The AI Gateway pattern solves this by centralising LLM access through a managed proxy — typically Azure API Management. Every LLM call routes through the gateway, which enforces rate limits, tracks costs, logs requests, and balances load across deployments.

Why You Need an AI Gateway

Problem 1: Cost Visibility

Without a gateway, Azure OpenAI costs appear as a single line item. You cannot answer:

  • Which team consumed how many tokens?
  • Which application has the highest cost?
  • Is that spike in spending a legitimate workload or a runaway loop?

Problem 2: Rate Limiting

Azure OpenAI has per-deployment rate limits (tokens per minute). Without a gateway:

  • One team's batch job can exhaust the quota, blocking other teams
  • No fair-share allocation between teams
  • No protection against runaway agents consuming the entire quota

Problem 3: Compliance

Different workloads may require different content safety settings, different models, or different logging policies.
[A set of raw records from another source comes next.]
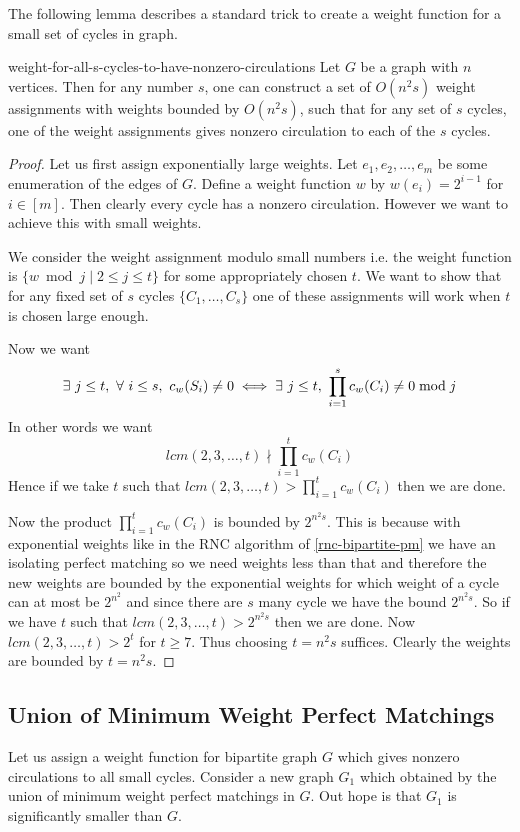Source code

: The following lemma describes a standard trick to create a weight function for a small set of cycles in graph.
\begin{lemma}{\cite{ChariRohatgiSrinivasan_1993_Rou_CONF}}{weight-for-all-s-cycles-to-have-nonzero-circulations}
	Let $G$ be a graph with $n$ vertices. Then for any number $s$, one can construct a set of $O(n^2s)$ weight assignments with weights bounded by $O(n^2s)$, such that for any set of $s$ cycles, one of the weight assignments gives nonzero circulation to each of the $s$ cycles.
\end{lemma}
\begin{proof}
	Let us first assign exponentially large weights. Let $e_1, e_2,\dots , e_m$ be some enumeration of the edges of $G$. Define  a weight function $w$ by $w(e_i)=2^{i-1}$ for $i\in [m]$. Then clearly every cycle has a nonzero circulation. However we want to achieve this with small weights.
	
We consider the weight assignment modulo small numbers i.e. the weight function is $\{w\bmod j\mid 2\leq j\leq t\}$ for some appropriately chosen $t$. We want to show that for any fixed set of $s$ cycles $\{C_1,\dots, C_s\}$ one of these assignments will work when $t$ is chosen large enough. 
	
	Now we want $$\exs\ j\leq t,\ \forall\ i\leq s,\ c_w(S_i)\neq 0\iff \exs\ j\leq t,\ \prod_{i=1}^s c_w(C_i)\neq 0\bmod j$$In other words we want $$lcm(2,3,\dots, t)\nmid \prod_{i=1}^t c_w(C_i)$$Hence if we take $t$ such that $lcm(2,3,\dots, t)> \prod\limits_{i=1}^t c_w(C_i)$ then we are done. 
	
	Now the product $\prod\limits_{i=1}^t c_w(C_i)$ is bounded by $2^{n^2s}$. This is because with exponential weights {like in the RNC algorithm} of \autoref{rnc-bipartite-pm} we have an isolating perfect matching so we need weights less than that and therefore the new weights are bounded by the exponential weights for which weight of a cycle can at most be $2^{n^2}$ and since there are $s$ many cycle we have the bound $2^{n^2s}$. So if we have $t$ such that $lcm(2,3,\dots, t)>2^{n^2s}$ then we are done. Now $lcm(2,3,\dots,t)>2^t$ for $t\geq 7$. Thus choosing $t=n^2s$ suffices. Clearly the weights are bounded by $t=n^2s$.
\end{proof}

\subsection{Union of Minimum Weight Perfect Matchings}
Let us assign a weight function for bipartite graph $G$ which gives nonzero circulations to all small cycles. Consider a new graph $G_1$ which obtained by the union of minimum weight perfect matchings in $G$. Out hope is that $G_1$ is significantly smaller than $G$.

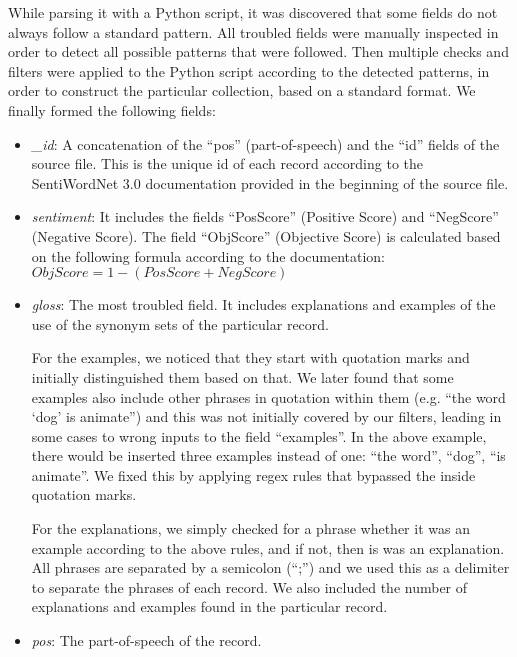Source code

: While parsing it with a Python script, it was discovered that
some fields do not always follow a standard pattern.
All troubled fields were manually inspected
in order to detect all possible patterns that were followed.
Then multiple checks and filters were applied to the Python script 
according to the detected patterns,
in order to construct the particular collection,
based on a standard format.
We finally formed the following fields:

\begin{itemize}
  \item \emph{\_id}: A concatenation of the ``pos'' (part-of-speech)
  and the ``id'' fields of the source file.
  This is the unique id of each record according to the SentiWordNet 3.0
  documentation provided in the beginning of the source file. 
  
  \item \emph{sentiment}: It includes the fields ``PosScore'' (Positive Score)
  and ``NegScore'' (Negative Score).
  The field ``ObjScore'' (Objective Score) is calculated
  based on the following formula according to the documentation: \\
  $ObjScore = 1 - (PosScore + NegScore)$
  
  \item \emph{gloss}: The most troubled field.
  It includes explanations and examples of the use of the synonym sets
  of the particular record.

  For the examples, we noticed that they start with quotation marks
  and initially distinguished them based on that.
  We later found that some examples also include other phrases 
  in quotation within them (e.g. ``the word `dog' is animate'')
  and this was not initially covered by our filters,
  leading in some cases to wrong inputs to the field ``examples''.
  In the above example, there would be inserted three examples
  instead of one: ``the word'', ``dog'', ``is animate''.
  We fixed this by applying regex rules
  that bypassed the inside quotation marks.

  For the explanations, we simply checked for a phrase
  whether it was an example according to the above rules,
  and if not, then is was an explanation.
  All phrases are separated by a semicolon (``;'')
  and we used this as a delimiter to separate the phrases
  of each record.
  We also included the number of explanations and examples
  found in the particular record.
  
  \item \emph{pos}: The part-of-speech of the record.
  

\end{itemize}
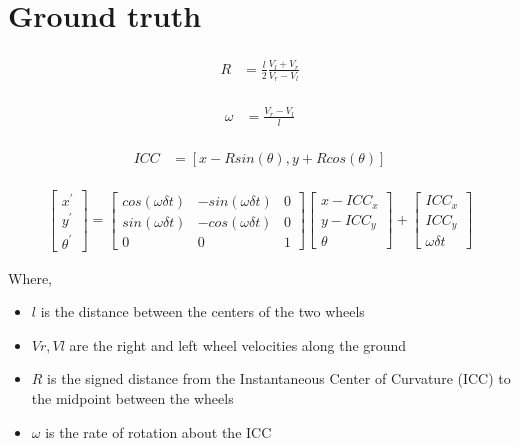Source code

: \documentclass[paper=a4, fontsize=11pt]{scrartcl} %
\begin{document}
\section{Ground truth}

\begin{align} 
\begin{split}
R 	&= \frac{l}{2} \frac{V_l + V_r}{V_r - V_l}
\end{split}					
\end{align}

\begin{align} 
\begin{split}
\omega 	&= \frac{V_r - V_l}{l}
\end{split}					
\end{align}

\begin{align} 
\begin{split}
ICC 	&= [x - R sin(\theta), y + R cos(\theta)]
\end{split}					
\end{align}


\begin{align}
\begin{bmatrix}
x^{'} \\
y^{'} \\
\theta^{'}
\end{bmatrix}
= 
\begin{bmatrix}
cos(\omega \delta t) & -sin(\omega \delta t) & 0\\
sin(\omega \delta t) & -cos(\omega \delta t) & 0\\
0 & 0 & 1
\end{bmatrix}
\begin{bmatrix}
x - ICC_x\\
y - ICC_y \\
\theta
\end{bmatrix}
+
\begin{bmatrix}
ICC_x\\
ICC_y \\
\omega \delta t
\end{bmatrix}
\end{align}

Where,
\begin{itemize}
	\item $l$ is the distance between the centers of the two wheels
	\item $Vr, Vl$ are the right and left wheel velocities along the ground
	\item $R$ is the signed distance from the Instantaneous Center of Curvature (ICC) to the midpoint between the wheels
	\item $\omega$ is the rate of rotation about the ICC
\end{itemize}
\end{document}
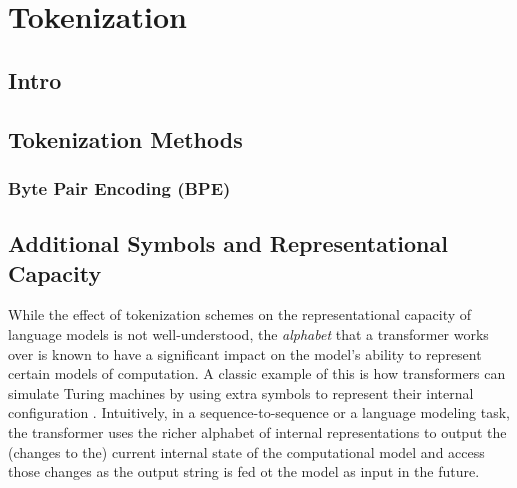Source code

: %
\chapter{Tokenization}
%

\section{Intro}


\section{Tokenization Methods}

\subsection{Byte Pair Encoding (BPE)}


\section{Additional Symbols and Representational Capacity}

While the effect of tokenization schemes on the representational capacity of language models is not well-understood, the \emph{alphabet} that a transformer works over is known to have a significant impact on the model's ability to represent certain models of computation.
A classic example of this is how transformers can simulate Turing machines by using extra symbols to represent their internal configuration \citep{perez-etal-2021-turing}.
Intuitively, in a sequence-to-sequence or a language modeling task, the transformer uses the richer alphabet of internal representations to output the (changes to the) current internal state of the computational model and access those changes as the output string is fed ot the model as input in the future.

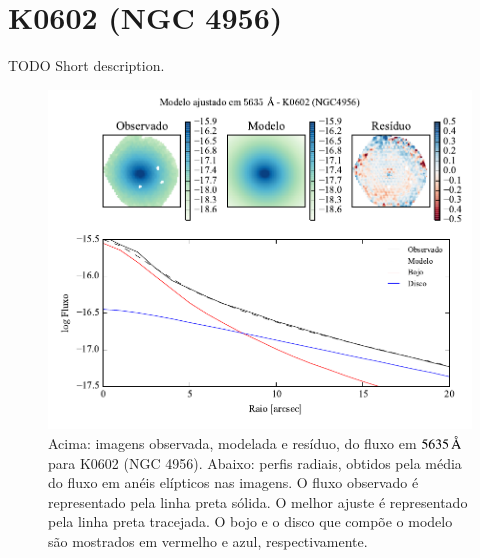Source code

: 
\section{K0602 (NGC 4956)}
\label{apendice:Decomp:K0602}

TODO Short description.

\begin{figure}
	\includegraphics[page=1]{figuras-decomp/K0602_sample006a}
	\caption[Ajuste morfológico em $5635\,\angstrom$ de K0602 (NGC 4956)]
	{Acima: imagens observada, modelada e resíduo, do fluxo em $5635\,\angstrom$
	para K0602 (NGC 4956). Abaixo: perfis radiais, obtidos pela média do fluxo em
	anéis elípticos nas imagens. O fluxo observado é representado pela linha preta
	sólida. O melhor ajuste é representado pela linha preta tracejada. O bojo e o
	disco que compõe o modelo são mostrados em vermelho e azul, respectivamente.}
	\label{fig:decompRadprof:K0602}
\end{figure}

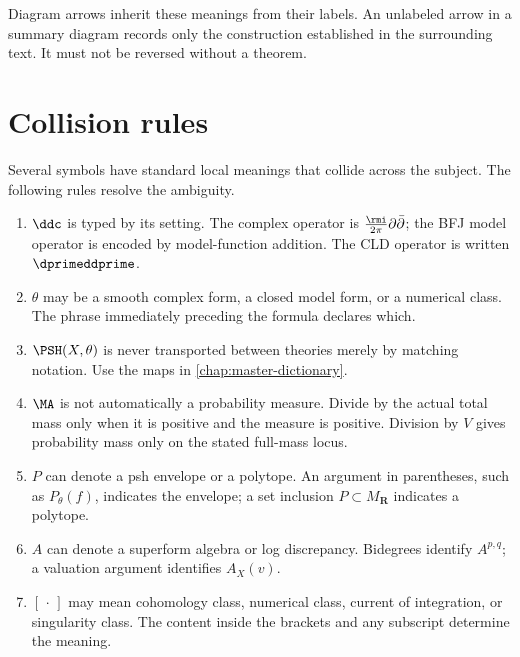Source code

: Diagram arrows inherit these meanings from their labels.  An unlabeled
arrow in a summary diagram records only the construction established in
the surrounding text.  It must not be reversed without a theorem.

\section{Collision rules}
\label{sec:appK-collisions}


Several symbols have standard local meanings that collide across the
subject.  The following rules resolve the ambiguity.

\begin{enumerate}
\item \(\ddc\) is typed by its setting.  The complex operator is
  \(\frac{\rmi}{2\pi}\partial\bar\partial\); the BFJ model operator is encoded
  by model-function addition.  The CLD operator is written
  \(\dprimeddprime\).

\item \(\theta\) may be a smooth complex form, a closed model form, or a
  numerical class.  The phrase immediately preceding the formula declares
  which.

\item \(\PSH(X,\theta)\) is never transported between theories merely by
  matching notation.  Use the maps in \cref{chap:master-dictionary}.

\item \(\MA\) is not automatically a probability measure.  Divide by
  the actual total mass only when it is positive and the measure is
  positive. Division by \(V\) gives probability mass only on the stated
  full-mass locus.

\item \(P\) can denote a psh envelope or a polytope.  An argument in
  parentheses, such as \(P_\theta(f)\), indicates the envelope; a set
  inclusion \(P\subset M_{\mathbf R}\) indicates a polytope.

\item \(A\) can denote a superform algebra or log discrepancy.  Bidegrees
  identify \(A^{p,q}\); a valuation argument identifies \(A_X(v)\).

\item \([\,\cdot\,]\) may mean cohomology class, numerical class, current of
  integration, or singularity class.  The content inside the brackets and
  any subscript determine the meaning.


\end{enumerate}

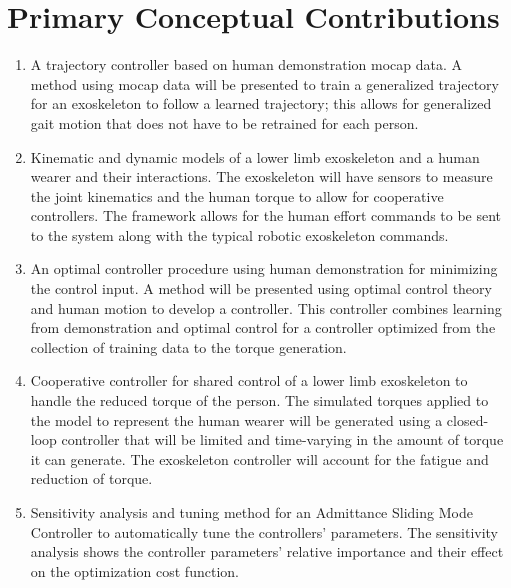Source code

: \section{Primary Conceptual Contributions}
\begin{enumerate}[wide, nosep, labelindent = 0pt, topsep = 1ex]
     \item A trajectory controller based on human demonstration mocap data. A method using mocap data will be presented to train a generalized trajectory for an exoskeleton to follow a learned trajectory; this allows for generalized gait motion that does not have to be retrained for each person. 
    \item  Kinematic and dynamic models of a lower limb exoskeleton and a human wearer and their interactions. The exoskeleton will have sensors to measure the joint kinematics and the human torque to allow for cooperative controllers. The framework allows for the human effort commands to be sent to the system along with the typical robotic exoskeleton commands. 
    \item An optimal controller procedure using human demonstration for minimizing the control input. A method will be presented using optimal control theory and human motion to develop a controller. This controller combines learning from demonstration and optimal control for a controller optimized from the collection of training data to the torque generation. 
    \item Cooperative controller for shared control of a lower limb exoskeleton to handle the reduced torque of the person. The simulated torques applied to the model to represent the human wearer will be generated using a closed-loop controller that will be limited and time-varying in the amount of torque it can generate. The exoskeleton controller will account for the fatigue and reduction of torque. 
    \item Sensitivity analysis and tuning method for an Admittance Sliding Mode Controller to automatically tune the controllers' parameters. The sensitivity analysis shows the controller parameters' relative importance and their effect on the optimization cost function.  
\end{enumerate}

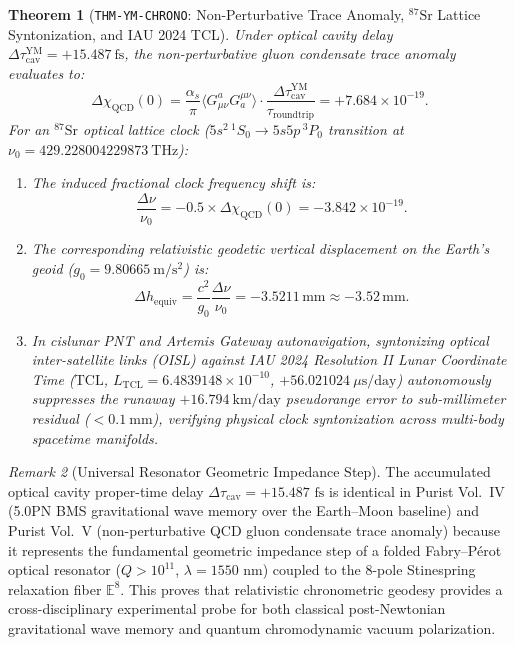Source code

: \documentclass[11pt,a4paper,reqno]{article}
\theoremstyle{plain}
\newtheorem{theorem}{Theorem}[section]
\theoremstyle{definition}
\theoremstyle{remark}
\newtheorem{remark}[theorem]{Remark}
\numberwithin{equation}{section}
\begin{document}
\begin{theorem}[\texttt{THM-YM-CHRONO}: Non-Perturbative Trace Anomaly, $^{87}\mathrm{Sr}$ Lattice Syntonization, and IAU 2024 TCL]
\label{thm:ym_chrono_geodesy}
Under optical cavity delay $\Delta \tau_{\mathrm{cav}}^{\mathrm{YM}} = +15.487\ \mathrm{fs}$, the non-perturbative gluon condensate trace anomaly evaluates to:
\begin{equation}
  \Delta \chi_{\mathrm{QCD}}(0) = \frac{\alpha_s}{\pi} \langle G_{\mu\nu}^a G_a^{\mu\nu} \rangle \cdot \frac{\Delta \tau_{\mathrm{cav}}^{\mathrm{YM}}}{\tau_{\mathrm{roundtrip}}} = +7.684 \times 10^{-19}.
\end{equation}
For an $^{87}\mathrm{Sr}$ optical lattice clock ($5s^2\,^1S_0 \to 5s5p\,^3P_0$ transition at $\nu_0 = 429.228004229873\ \mathrm{THz}$):
\begin{enumerate}[label=\textbf{(\roman*)}, leftmargin=2.0em]
  \item The induced fractional clock frequency shift is:
  \begin{equation}
    \frac{\Delta\nu}{\nu_0} = -0.5 \times \Delta\chi_{\mathrm{QCD}}(0) = -3.842 \times 10^{-19}.
  \end{equation}
  \item The corresponding relativistic geodetic vertical displacement on the Earth's geoid ($g_0 = 9.80665\ \mathrm{m/s^2}$) is:
  \begin{equation}
    \Delta h_{\mathrm{equiv}} = \frac{c^2}{g_0} \frac{\Delta\nu}{\nu_0} = -3.5211\,\mathrm{mm} \approx -3.52\,\mathrm{mm}.
  \end{equation}
  \item In cislunar PNT and Artemis Gateway autonavigation, syntonizing optical inter-satellite links (OISL) against IAU 2024 Resolution II Lunar Coordinate Time ($\mathrm{TCL}$, $L_{\mathrm{TCL}} = 6.4839148 \times 10^{-10}$, $+56.021024\ \mu\mathrm{s/day}$) autonomously suppresses the runaway $+16.794\ \mathrm{km/day}$ pseudorange error to sub-millimeter residual ($< 0.1\ \mathrm{mm}$), verifying physical clock syntonization across multi-body spacetime manifolds.
\end{enumerate}
\end{theorem}

\begin{remark}[Universal Resonator Geometric Impedance Step]
\label{rem:universal_resonator_step}
The accumulated optical cavity proper-time delay $\Delta \tau_{\mathrm{cav}} = +15.487\text{ fs}$ is identical in Purist Vol.~IV (5.0PN BMS gravitational wave memory over the Earth--Moon baseline) and Purist Vol.~V (non-perturbative QCD gluon condensate trace anomaly) because it represents the fundamental geometric impedance step of a folded Fabry--P\'{e}rot optical resonator ($Q > 10^{11}$, $\lambda = 1550\text{ nm}$) coupled to the 8-pole Stinespring relaxation fiber $\mathbb{E}^8$. This proves that relativistic chronometric geodesy provides a cross-disciplinary experimental probe for both classical post-Newtonian gravitational wave memory and quantum chromodynamic vacuum polarization.
\end{remark}
\end{document}
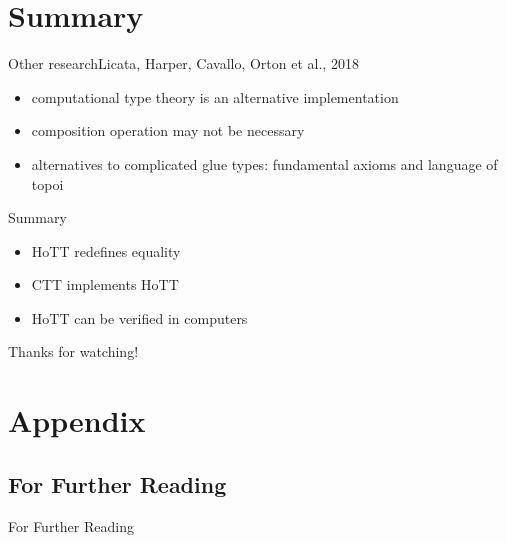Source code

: \documentclass[english,draft]{beamer}
\begin{document}
\section*{Summary}


\begin{frame}{Other research}{Licata, Harper, Cavallo, Orton et al., 2018}
    \begin{itemize}
        \item computational type theory is an alternative implementation 
        \item composition operation may not be necessary
        \item alternatives to complicated glue types: fundamental axioms and language of topoi
    \end{itemize}
\end{frame}


\begin{frame}{Summary}

    \begin{itemize}
        \item HoTT redefines equality
        \item CTT implements HoTT
        \item HoTT can be verified in computers 
    \end{itemize}

Thanks for watching!

\end{frame}

\appendix

\section*{Appendix}

\subsection*{For Further Reading}
\begin{frame}[allowframebreaks]{For Further Reading}



\end{frame}
\end{document}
Without a gateway, each team configures these independently — if at all.

Architecture

Loading diagram...

Request Flow Through the AI Gateway

Loading diagram...

APIM Policy: Token-Based Rate Limiting

XML
<policies>
    <inbound>
        <!-- Authenticate the calling application -->
        <validate-jwt header-name="Authorization" 
                      failed-validation-httpcode="401">
            <openid-config url="https://login.microsoftonline.com/{tenant}/v2.0/.well-known/openid-configuration" />
            <required-claims>
                <claim name="roles" match="any">
                    <value>AI.Consumer</value>
                </claim>
            </required-claims>
        </validate-jwt>
        
        <!-- Rate limit by subscription: 100K tokens per minute -->
        <azure-openai-token-limit 
            counter-key="@(context.Subscription.Id)"
            tokens-per-minute="100000"
            estimate-prompt-tokens="true"
            remaining-tokens-variable-name="remainingTokens" />
        
        <!-- Track token usage for cost allocation -->
        <azure-openai-emit-token-metric 
            namespace="AIGateway">
            <dimension name="Team" value="@(context.Subscription.Name)" />
            <dimension name="Application" value="@(context.Request.Headers.GetValueOrDefault("X-App-Name", "unknown"))" />
            <dimension name="Model" value="@(context.Request.MatchedParameters["deployment-id"])" />
        </azure-openai-emit-token-metric>
        
        <!-- Route to the appropriate backend -->
        <set-backend-service backend-id="openai-load-balancer" />
    </inbound>
    
    <backend>
        <forward-request timeout="120" />
    </backend>
    
    <outbound>
        <!-- Log token consumption -->
        <log-to-eventhub logger-id="ai-gateway-logger">@{
            var body = context.Response.Body.As<JObject>(preserveContent: true);
            return new JObject(
                new JProperty("timestamp", DateTime.UtcNow),
                new JProperty("team", context.Subscription.Name),
                new JProperty("model", context.Request.MatchedParameters["deployment-id"]),
                new JProperty("promptTokens", body?["usage"]?["prompt_tokens"]),
                new JProperty("completionTokens", body?["usage"]?["completion_tokens"]),
                new JProperty("totalTokens", body?["usage"]?["total_tokens"])
            ).ToString();
        }</log-to-eventhub>
    </outbound>
</policies>

Load Balancing Across Azure OpenAI Instances

XML
<backend id="openai-load-balancer">
    <load-balancer>
        <backend-pool>
            <backend id="openai-eastus" priority="1" weight="50" />
            <backend id="openai-westeurope" priority="1" weight="50" />
            <backend id="openai-swedencentral" priority="2" weight="100" />
        </backend-pool>
    </load-balancer>
</backend>

Priority-based routing with weight distribution. If primary backends (East US, West Europe) are saturated, traffic overflows to Sweden Central.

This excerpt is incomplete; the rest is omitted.